:: Problem to work on ::
Among the entries below, find each line with "Description" and show it.

[Plain-text document sources]
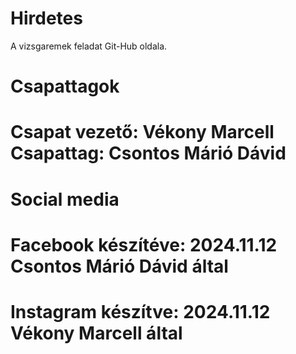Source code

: # Hirdetes
A vizsgaremek feladat Git-Hub oldala.

##

# Csapattagok


# Csapat vezető: Vékony Marcell Csapattag: Csontos Márió Dávid
##

# Social media

# Facebook készítéve: 2024.11.12 Csontos Márió Dávid által
# Instagram készítve: 2024.11.12 Vékony Marcell által
##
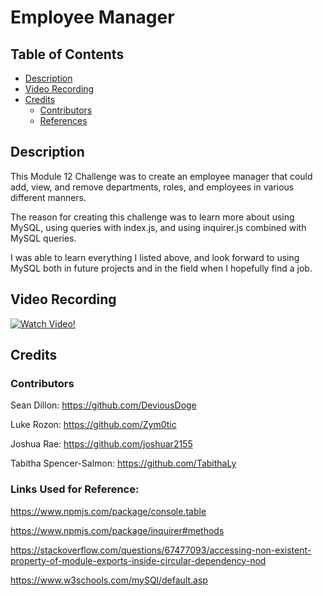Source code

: # Employee Manager

## Table of Contents
  - [Description](#description)
  - [Video Recording](#video-recording)
  - [Credits](#credits)
    - [Contributors](#contributors)
    - [References](#links-used-for-reference)

## Description

This Module 12 Challenge was to create an employee manager that could add, view, and remove departments, roles, and employees in various different manners.

The reason for creating this challenge was to learn more about using MySQL, using queries with index.js, and using inquirer.js combined with MySQL queries.

I was able to learn everything I listed above, and look forward to using MySQL both in future projects and in the field when I hopefully find a job.

## Video Recording

[![Watch Video!](https://img.youtube.com/vi/Dw887jmw7ew/maxresdefault.jpg)](https://youtu.be/Dw887jmw7ew)

## Credits

### Contributors

Sean Dillon: https://github.com/DeviousDoge

Luke Rozon: https://github.com/Zym0tic

Joshua Rae: https://github.com/joshuar2155

Tabitha Spencer-Salmon: https://github.com/TabithaLy

### Links Used for Reference:

https://www.npmjs.com/package/console.table

https://www.npmjs.com/package/inquirer#methods

https://stackoverflow.com/questions/67477093/accessing-non-existent-property-of-module-exports-inside-circular-dependency-nod

https://www.w3schools.com/mySQl/default.asp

:: Response ::
  - [Description](#description)
## Description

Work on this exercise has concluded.